Several factors account for the high youth unemployment rate in Ghana.
Most notably among these factors is low economic growth which is manifested in low economic activity and low investment. This entails in overall low job creation. Given the sustained population growth rate with the population regarded as a young and growing type, labour markets are not able to absorb all the new comers resulting in scarcity of jobs which leads to a bias selection by education and experience as well as efficient social networks. Young people are at pains to position themselves in order to benefit from this regrettably unfair system. There is a disparity of skills in the youth labour market in Ghana, partly as a result of lower enrolment rates coupled with low completion rates, low quality of education and a failure to orient curricula with the needs of the private sector.
The costs of social and economic costs of youth unemployment are considerable.
The consequences of youth unemployment are severe. Unemployment has social as well as economic consequences for young people and the society at large. Unemployed youth are forced to find alternatives to generate income, including activities in the survival-type informal sector like hawking and in the extreme, criminal activities. The lack of economic empowerment and active engagement in social development generally increases the vulnerability of the youth to social vices such as armed robbery, drug trafficking, teenage pregnancy and prostitution.
Furthermore…
the issue of rising youth unemployment nags particularly at governments in the sub-region and the greater developing world, because skyrocketing levels of youth unemployment fan the flames of conflict. In Liberia, Sierra Leone and Cote d’Ivoire for example, unemployed youth have been a reservoir for rebel recruits.
Recognition of the need to tackle this issue has been well established, for example in both the Ghana Poverty Reduction Strategy (GPRS) and the Growth and Poverty Reduction Strategy 2006-9 (GPRSII).
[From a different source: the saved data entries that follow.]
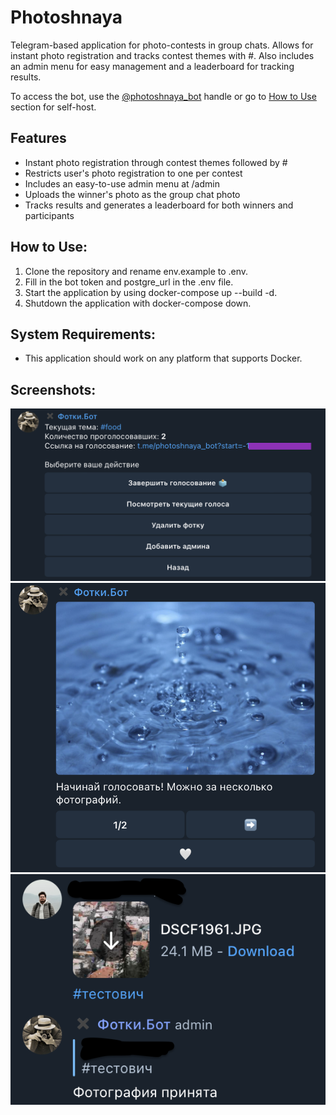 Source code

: # Photoshnaya
Telegram-based application for photo-contests in group chats. Allows for instant photo registration and tracks contest themes with #. Also includes an admin menu for easy management and a leaderboard for tracking results.

To access the bot, use the [@photoshnaya_bot](t.me/photoshnaya_bot) handle or go to [How to Use](#how-to-use) section for self-host.


## Features

-  Instant photo registration through contest themes followed by #
-  Restricts user's photo registration to one per contest
-  Includes an easy-to-use admin menu at /admin
-  Uploads the winner's photo as the group chat photo
-  Tracks results and generates a leaderboard for both winners and participants

## How to Use:

   1) Clone the repository and rename env.example to .env.
   2) Fill in the bot token and postgre_url in the .env file.
   3) Start the application by using docker-compose up --build -d.
   4) Shutdown the application with docker-compose down.

## System Requirements:

- This application should work on any platform that supports Docker.

## Screenshots:

![Admin menu](screenshots/admin_menu1.png "Admin menu")
![Voting menu](screenshots/vote.png "Voting menu")
![Contest registration via # tracking](screenshots/photo_accepted.png "Confirmation message")
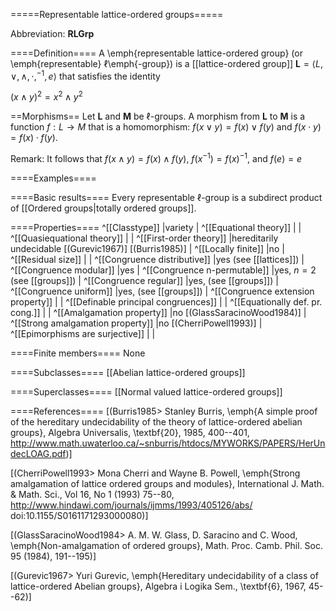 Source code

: =====Representable lattice-ordered groups=====

Abbreviation: **RLGrp**


====Definition====
A \emph{representable lattice-ordered group} (or \emph{representable} $\ell$\emph{-group}) is a 
[[lattice-ordered group]]
$\mathbf{L}=\langle L, \vee, \wedge, \cdot, ^{-1}, e\rangle$ that satisfies the identity

$(x\wedge y)^2 = x^2\wedge y^2$

==Morphisms==
Let $\mathbf{L}$ and $\mathbf{M}$ be $\ell$-groups. A morphism from $\mathbf{L}$ to $\mathbf{M}$ is a function $f:L\rightarrow M$ that is a
homomorphism: $f(x\vee y)=f(x)\vee f(y)$ and $f(x\cdot y)=f(x)\cdot f(y)$.

Remark: It follows that $f(x\wedge y)=f(x)\wedge f(y)$, $f(x^{-1})=f(x)^{-1}$, and $f(e)=e$


====Examples====


====Basic results====
Every representable $\ell$-group is a subdirect product of [[Ordered groups|totally ordered groups]].


====Properties====
^[[Classtype]]                       |variety |
^[[Equational theory]]               | |
^[[Quasiequational theory]]          | |
^[[First-order theory]]              |hereditarily undecidable [(Gurevic1967)] [(Burris1985)] |
^[[Locally finite]]                  |no |
^[[Residual size]]                   | |
^[[Congruence distributive]]         |yes (see [[lattices]]) |
^[[Congruence modular]]              |yes |
^[[Congruence n-permutable]]         |yes, $n=2$ (see [[groups]]) |
^[[Congruence regular]]              |yes, (see [[groups]]) |
^[[Congruence uniform]]              |yes, (see [[groups]]) |
^[[Congruence extension property]]   | |
^[[Definable principal congruences]] | |
^[[Equationally def. pr. cong.]]     | |
^[[Amalgamation property]]           |no [(GlassSaracinoWood1984)] |
^[[Strong amalgamation property]]    |no [(CherriPowell1993)] |
^[[Epimorphisms are surjective]]     | |


====Finite members====
None


====Subclasses====
[[Abelian lattice-ordered groups]] 


====Superclasses====
[[Normal valued lattice-ordered groups]] 


====References====
[(Burris1985>
Stanley Burris, \emph{A simple proof of the hereditary undecidability of the theory of lattice-ordered abelian groups},
Algebra Universalis,
\textbf{20}, 1985, 400--401, http://www.math.uwaterloo.ca/~snburris/htdocs/MYWORKS/PAPERS/HerUndecLOAG.pdf)]

[(CherriPowell1993>
Mona Cherri and Wayne B. Powell,
\emph{Strong amalgamation of lattice ordered groups and modules},
International J. Math. & Math. Sci., Vol 16, No 1 (1993) 75--80, http://www.hindawi.com/journals/ijmms/1993/405126/abs/ doi:10.1155/S0161171293000080)]

[(GlassSaracinoWood1984>
A. M. W. Glass, D. Saracino and C. Wood,
\emph{Non-amalgamation of ordered groups},
Math. Proc. Camb. Phil. Soc. 95 (1984), 191--195)]

[(Gurevic1967>
Yuri Gurevic, \emph{Hereditary undecidability of a class of lattice-ordered Abelian groups},
Algebra i Logika Sem.,
\textbf{6}, 1967, 45--62)]
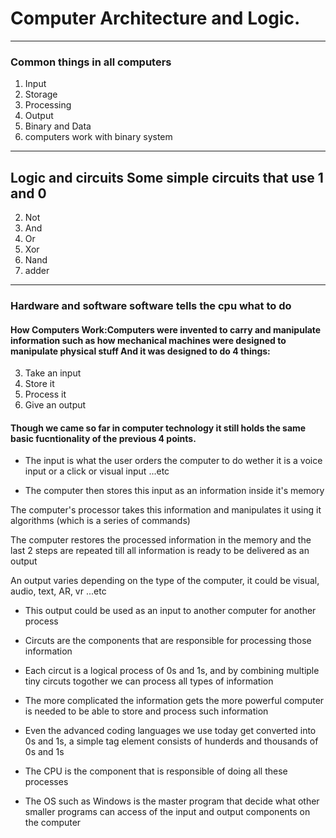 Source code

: # Computer Architecture and Logic.

___

### Common things in all computers
1. Input
1. Storage
1. Processing
1. Output
1. Binary and Data
1. computers work with binary system

___

## Logic and circuits Some simple circuits that use 1 and 0
2. Not
2. And
2. Or
2. Xor
2. Nand
2. adder

___

### Hardware and software software tells the cpu what to do

#### How Computers Work:Computers were invented to carry and manipulate information such as how mechanical machines were designed to manipulate physical stuff And it was designed to do 4 things:
3. Take an input
3. Store it
3. Process it
3. Give an output

#### Though we came so far in computer technology it still holds the same basic fucntionality of the previous 4 points.
- The input is what the user orders the computer to do wether it is a voice input or a click or visual input ...etc

- The computer then stores this input as an information inside it's memory

 The computer's processor takes this information and manipulates it using it algorithms (which is a series of commands)

 The computer restores the processed information in the memory and the last 2 steps are repeated till all information is ready to be delivered as an output

 An output varies depending on the type of the computer, it could be visual, audio, text, AR, vr ...etc

* This output could be used as an input to another computer for another process

* Circuts are the components that are responsible for processing those information

* Each circut is a logical process of 0s and 1s, and by combining multiple tiny circuts togother we can process all types of information

* The more complicated the information gets the more powerful computer is needed to be able to store and process such information

* Even the advanced coding languages we use today get converted into 0s and 1s, a simple tag element consists of hunderds and thousands of 0s and 1s

* The CPU is the component that is responsible of doing all these processes

* The OS such as Windows is the master program that decide what other smaller programs can access of the input and output components on the computer
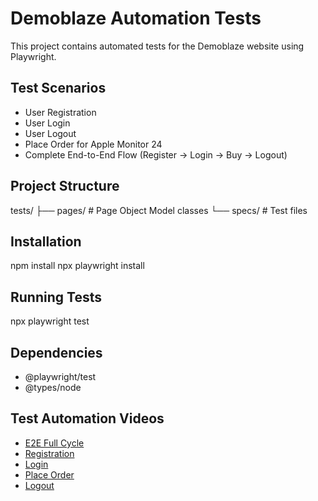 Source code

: # Demoblaze Automation Tests

This project contains automated tests for the Demoblaze website using Playwright.

## Test Scenarios
- User Registration
- User Login
- User Logout
- Place Order for Apple Monitor 24
- Complete End-to-End Flow (Register → Login → Buy → Logout)

## Project Structure
tests/
├── pages/   # Page Object Model classes
└── specs/   # Test files

## Installation
npm install
npx playwright install

## Running Tests
npx playwright test

## Dependencies
- @playwright/test
- @types/node

## Test Automation Videos

- [E2E Full Cycle](https://drive.google.com/file/d/1c50Ya-tWghsFxXc-Jk521OklPFyQRGnI/view?usp=drive_link)
- [Registration](https://drive.google.com/file/d/1w7eqAZBIcwUqEpIng4jH5GnzcGENH7tB/view?usp=drive_link)
- [Login](https://drive.google.com/file/d/1r5yKoX8TVVuAgjZWmbujAORZrLces47H/view?usp=drive_link)
- [Place Order](https://drive.google.com/file/d/1ja7N74qcmaXpKlEI5WVJKbB15j0xVWWz/view?usp=drive_link)
- [Logout](https://drive.google.com/file/d/1XKQAf2Xe71yw5LvmphvSUf8YX05-jzAa/view?usp=drive_link)

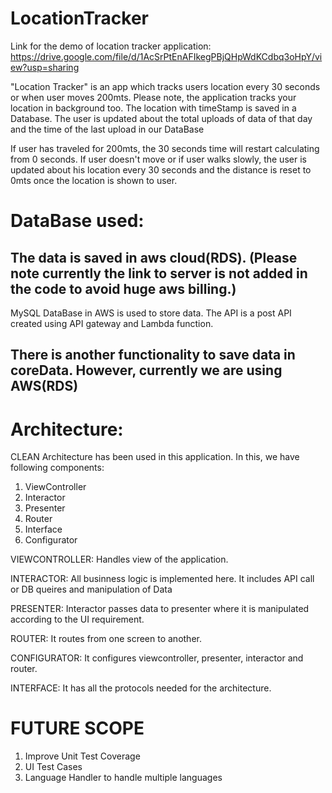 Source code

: # LocationTracker
Link for the demo of location tracker application: 
https://drive.google.com/file/d/1AcSrPtEnAFIkegPBjQHpWdKCdbq3oHpY/view?usp=sharing

"Location Tracker" is an app which tracks users location every 30 seconds or when user moves 200mts. 
 Please note, the application tracks your location in background too.
 The location with timeStamp is saved in a Database.
 The user is updated about the total uploads of data of that day and the time of the last upload in our DataBase 
 
 If user has traveled for 200mts, the 30 seconds time will restart calculating from 0 seconds.
 If user doesn't move or if user walks slowly, the user is updated about his location every 30 seconds and the distance is reset to 0mts once the location is shown to user.
 
 # DataBase used:
## The data is saved in aws cloud(RDS). (Please note currently the link to server is not added in the code to avoid huge aws billing.)
MySQL DataBase in AWS is used to store data. The API is a post API created using API gateway and Lambda function.

## There is another functionality to save data in coreData. However, currently we are using AWS(RDS)

# Architecture:
CLEAN Architecture has been used in this application. In this, we have following components:
1. ViewController
2. Interactor
3. Presenter
4. Router
5. Interface
6. Configurator

VIEWCONTROLLER:
Handles view of the application. 

INTERACTOR:
All businness logic is implemented here. It includes API call or DB queires and manipulation of Data

PRESENTER:
Interactor passes data to presenter where it is manipulated according to the UI requirement.

ROUTER:
It routes from one screen to another.

CONFIGURATOR:
It configures viewcontroller, presenter, interactor and router.

INTERFACE:
It has all the protocols needed for the architecture.

# FUTURE SCOPE
1. Improve Unit Test Coverage
2. UI Test Cases
3. Language Handler to handle multiple languages


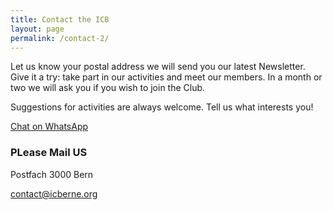 ---title: Contact the ICBlayout: pagepermalink: /contact-2/---Let us know your postal address we will send you our latest Newsletter. Give it a try: take part in our activities and meet our members. In a month or two we will ask you if you wish to join the Club.
Suggestions for activities are always welcome. Tell us what interests you!
[Chat on WhatsApp](https://api.whatsapp.com/send?phone=&amp;text=Hi%2C%20I%20got%20your%20WhatsApp%20information%20from%20your%20website.)


### PLease Mail US
Postfach3000 Bern
[contact@icberne.org](mailto:contact@example.com)






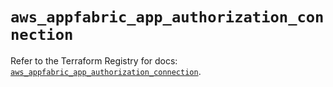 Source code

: # `aws_appfabric_app_authorization_connection`

Refer to the Terraform Registry for docs: [`aws_appfabric_app_authorization_connection`](https://registry.terraform.io/providers/hashicorp/aws/5.76.0/docs/resources/appfabric_app_authorization_connection).
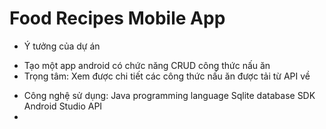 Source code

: # Food Recipes Mobile App
- Ý tưởng của dự án
+ Tạo một app android có chức năng CRUD công thức nấu ăn
+ Trọng tâm: Xem được chi tiết các công thức nấu ăn được tải từ API về
- Công nghệ sử dụng:
  Java programming language
  Sqlite database
  SDK
  Android Studio
  API
- 
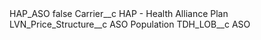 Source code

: <?xml version="1.0" encoding="UTF-8"?>
<CustomMetadata xmlns="http://soap.sforce.com/2006/04/metadata" xmlns:xsi="http://www.w3.org/2001/XMLSchema-instance" xmlns:xsd="http://www.w3.org/2001/XMLSchema">
    <label>HAP_ASO</label>
    <protected>false</protected>
    <values>
        <field>Carrier__c</field>
        <value xsi:type="xsd:string">HAP - Health Alliance Plan</value>
    </values>
    <values>
        <field>LVN_Price_Structure__c</field>
        <value xsi:type="xsd:string">ASO Population</value>
    </values>
    <values>
        <field>TDH_LOB__c</field>
        <value xsi:type="xsd:string">ASO</value>
    </values>
</CustomMetadata>
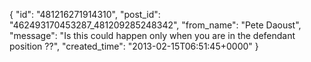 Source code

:  {
   "id": "481216271914310",
   "post_id": "462493170453287_481209285248342",
   "from_name": "Pete Daoust",
   "message": "Is this could happen only when you are in the defendant position ??",
   "created_time": "2013-02-15T06:51:45+0000"
 }
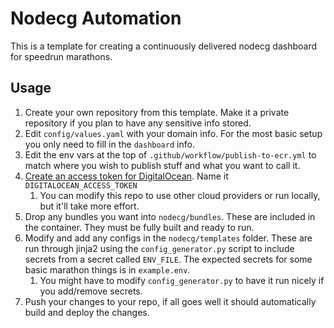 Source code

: # Nodecg Automation

This is a template for creating a continuously delivered nodecg dashboard for speedrun marathons.

## Usage

1. Create your own repository from this template. Make it a private repository if you plan to have any sensitive info stored.
2. Edit `config/values.yaml` with your domain info. For the most basic setup you only need to fill in the `dashboard` info.
3. Edit the env vars at the top of `.github/workflow/publish-to-ecr.yml` to match where you wish to publish stuff and what you want to call it.
4. [Create an access token for DigitalOcean](https://docs.digitalocean.com/reference/api/create-personal-access-token/). Name it `DIGITALOCEAN_ACCESS_TOKEN`
   1. You can modify this repo to use other cloud providers or run locally, but it'll take more effort.
5. Drop any bundles you want into `nodecg/bundles`. These are included in the container. They must be fully built and ready to run.
6. Modify and add any configs in the `nodecg/templates` folder. These are run through jinja2 using the `config_generator.py` script to include secrets from a secret called `ENV_FILE`. The expected secrets for some basic marathon things is in `example.env`.
   1. You might have to modify `config_generator.py` to have it run nicely if you add/remove secrets.
7. Push your changes to your repo, if all goes well it should automatically build and deploy the changes.
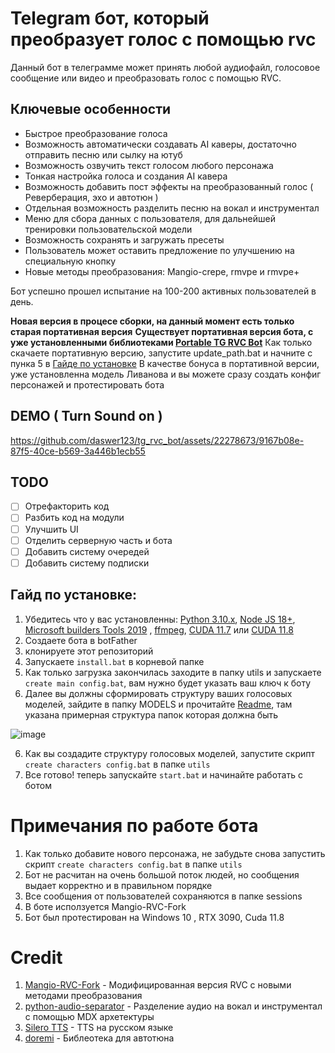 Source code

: # Telegram бот, который преобразует голос с помощью rvc

Данный бот в телеграмме может принять любой аудиофайл, голосовое сообщение или видео и преобразовать голос с помощью RVC. 

## Ключевые особенности
- Быстрое преобразование голоса
- Возможность автоматически создавать AI каверы, достаточно отправить песню или сылку на ютуб
- Возможность озвучить текст голосом любого персонажа
- Тонкая настройка голоса и создания AI кавера
- Возможность добавить пост эффекты на преобразованный голос ( Реверберация, эхо и автотюн )
- Отдельная возможность разделить песню на вокал и инструментал
- Меню для сбора данных с пользователя, для дальнейшей тренировки пользовательской модели
- Возможность сохранять и загружать пресеты
- Пользователь может оставить предложение по улучшению на специальную кнопку
- Новые методы преобразования: Mangio-crepe, rmvpe и rmvpe+

Бот успешно прошел испытание на 100-200 активных пользователей в день.

**Новая версия в процесе сборки, на данный момент есть только старая портативная версия**
**Существует портативная версия бота, с уже установленными библиотеками [Portable TG RVC Bot](https://huggingface.co/Daswer123/RVC_TG_BOT/tree/main)**
Как только скачаете портативную версию, запустите update_path.bat и начните с пунка 5 в [Гайде по установке](https://github.com/daswer123/tg_rvc_bot/edit/main/README.md#гайд-по-установке)
В качестве бонуса в портативной версии, уже установленна модель Ливанова и вы можете сразу создать конфиг персонажей и протестировать бота

## DEMO ( Turn Sound on )

https://github.com/daswer123/tg_rvc_bot/assets/22278673/9167b08e-87f5-40ce-b569-3a446b1ecb55

## TODO
- [ ] Отрефакторить код
- [ ] Разбить код на модули
- [ ] Улучшить UI
- [ ] Отделить серверную часть и бота
- [ ] Добавить систему очередей
- [ ] Добавить систему подписки

## Гайд по установке:
1) Убедитесь что у вас установленны: [Python 3.10.x](https://www.python.org/downloads/release/python-3109/), [Node JS 18+](https://nodejs.org/dist/v18.16.1/node-v18.16.1-x64.msi), [Microsoft builders Tools 2019](https://visualstudio.microsoft.com/ru/visual-cpp-build-tools/) , [ffmpeg](https://ffmpeg.org/), [CUDA 11.7](https://developer.download.nvidia.com/compute/cuda/11.7.0/local_installers/cuda_11.7.0_516.01_windows.exe) или [CUDA 11.8](https://developer.download.nvidia.com/compute/cuda/11.8.0/local_installers/cuda_11.8.0_522.06_windows.exe)
2) Создаете бота в botFather
3) клонируете этот репозиторий
4) Запускаете `install.bat` в корневой папке
5) Как только загрузка закончилась заходите в папку utils и запускаете `create main config.bat`, вам нужно будет указать ваш ключ к боту
6) Далее вы должны сформировать структуру ваших голосовых моделей, зайдите в папку MODELS и прочитайте [Readme](https://github.com/daswer123/tg_rvc_bot/tree/main/MODELS#readme), там указана примерная структура папок которая должна быть
   
![image](https://github.com/daswer123/tg_rvc_bot/assets/22278673/713ed830-cf18-4e3f-a4bf-6812b7d3dcdd)

6) Как вы создадите структуру голосовых моделей, запустите скрипт `create characters config.bat` в папке `utils`
7) Все готово! теперь запускайте `start.bat` и начинайте работать с ботом

# Примечания по работе бота
1) Как только добавите нового персонажа,  не забудьте снова запустить скрипт `create characters config.bat` в папке `utils`
2) Бот не расчитан на очень большой поток людей, но сообщения выдает корректно и в правильном порядке
3) Все сообщения от пользователей сохраняются в папке sessions
4) В боте исползуется Mangio-RVC-Fork
5) Бот был протестирован на Windows 10 , RTX 3090, Cuda 11.8

# Credit

1) [Mangio-RVC-Fork](https://github.com/Mangio621/Mangio-RVC-Fork) - Модифицированная версия RVC с новыми методами преобразования
2) [python-audio-separator](https://github.com/karaokenerds/python-audio-separator) - Разделение аудио на вокал и инструментал с помощью MDX архетектуры
3) [Silero TTS](https://github.com/snakers4/silero-models) - TTS на русском языке
4) [doremi](https://github.com/jpmchargue/doremi) - Библеотека для автотюна

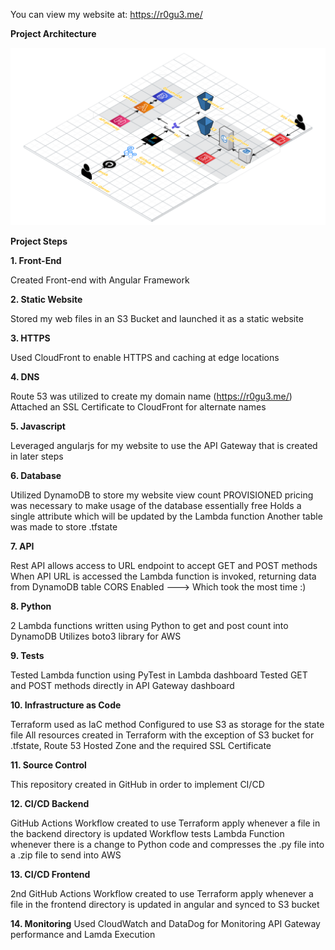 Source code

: 
You can view my website at: https://r0gu3.me/

**Project Architecture**

<img src="./Architecture3D.png" alt="Website Architecture Diagram" width="100%" height="56.25%">

**Project Steps**

**1. Front-End**

Created Front-end with Angular Framework

**2. Static Website**

Stored my web files in an S3 Bucket and launched it as a static website

**3. HTTPS**

Used CloudFront to enable HTTPS and caching at edge locations

**4. DNS**

Route 53 was utilized to create my domain name (https://r0gu3.me/)
Attached an SSL Certificate to CloudFront for alternate names

**5. Javascript**

Leveraged angularjs for my website to use the API Gateway that is created in later steps

**6. Database**

Utilized DynamoDB to store my website view count
PROVISIONED pricing was necessary to make usage of the database essentially free
Holds a single attribute which will be updated by the Lambda function
Another table was made to store .tfstate

**7. API**

Rest API allows access to URL endpoint to accept GET and POST methods
When API URL is accessed the Lambda function is invoked, returning data from DynamoDB table
CORS Enabled ---> Which took the most time :)

**8. Python**

2 Lambda functions written using Python to get and post count into DynamoDB
Utilizes boto3 library for AWS

**9. Tests**

Tested Lambda function using PyTest in Lambda dashboard
Tested GET and POST methods directly in API Gateway dashboard

**10. Infrastructure as Code**

Terraform used as IaC method
Configured to use S3 as storage for the state file
All resources created in Terraform with the exception of S3 bucket for .tfstate, Route 53 Hosted Zone and the required SSL Certificate

**11. Source Control**

This repository created in GitHub in order to implement CI/CD

**12. CI/CD Backend**

GitHub Actions Workflow created to use Terraform apply whenever a file in the backend directory is updated
Workflow tests Lambda Function whenever there is a change to Python code and compresses the .py file into a .zip file to send into AWS

**13. CI/CD Frontend**

2nd GitHub Actions Workflow created to use Terraform apply whenever a file in the frontend directory is updated in angular and synced to S3 bucket

**14. Monitoring**
Used CloudWatch and DataDog for Monitoring API Gateway performance and Lamda Execution
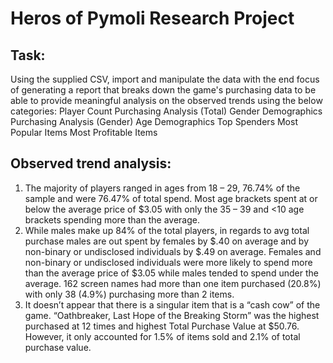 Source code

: # Heros of Pymoli Research Project
## Task:
Using the supplied CSV, import and manipulate the data with the end focus of generating a report that breaks down the game's purchasing data to be able to provide meaningful analysis on the observed trends using the below categories:
Player Count
Purchasing Analysis (Total) 
Gender Demographics
Purchasing Analysis (Gender) 
Age Demographics
Top Spenders
Most Popular Items
Most Profitable Items

## Observed trend analysis:
1. The majority of players ranged in ages from 18 – 29, 76.74% of the sample and were 76.47% of total spend. Most age brackets spent at or below the average price of $3.05 with only the 35 – 39 and <10 age brackets spending more than the average.  
2. While males make up 84% of the total players, in regards to avg total purchase males are out spent by females by $.40 on average and by non-binary or undisclosed individuals by $.49 on average. Females and non-binary or undisclosed individuals were more likely to spend more than the average price of $3.05 while males tended to spend under the average. 162 screen names had more than one item purchased (20.8%) with only 38 (4.9%) purchasing more than 2 items.     
3. It doesn’t appear that there is a singular item that is a “cash cow” of the game. “Oathbreaker, Last Hope of the Breaking Storm” was the highest purchased at 12 times and highest Total Purchase Value at $50.76. However, it only accounted for 1.5% of items sold and 2.1% of total purchase value. 
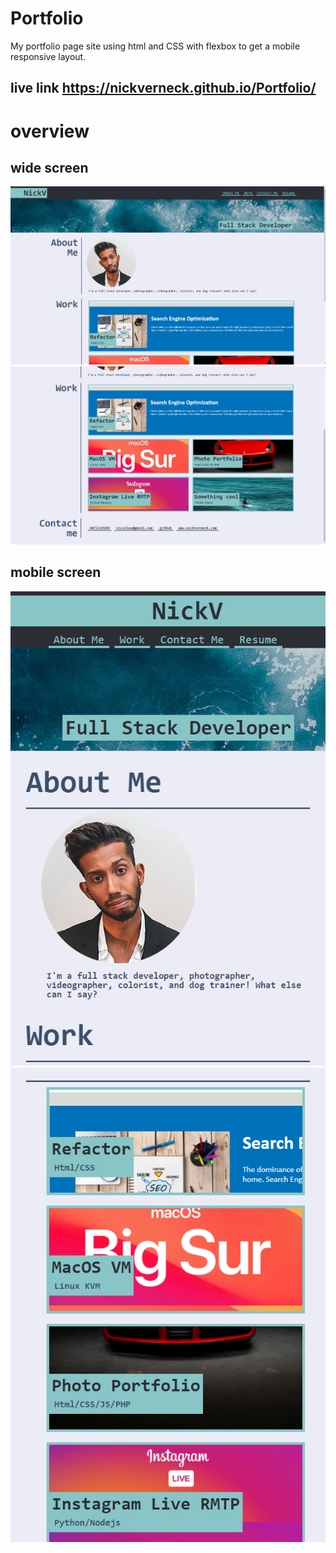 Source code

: # Portfolio
My portfolio page site using html and CSS with flexbox to get a  mobile responsive layout.
## live link https://nickverneck.github.io/Portfolio/

# overview 

## wide screen

![wide 1080p](./assets/images/SS1080.jpg)
![wide 1080p2](./assets/images/ss10801.jpg)

## mobile screen

![mobile](./assets/images/mobile.jpg)
![mobil2 2](./assets/images/mobile2.jpg)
Skill and entrepreneurial gaps are evident in the labour market in Ghana, given the constraints with school enrolment, quality and relevance. Three groups of young people require support most in this regard. These are young people who are barely literate due to early drop out or inability to attend school, and those who have completed (a stage of) formal education but are unemployed due to reasons of quality/ relevance of education. The third group comprises young people who though they have acquired some skills yet need retraining especially in good management practices to succeed in the labour market.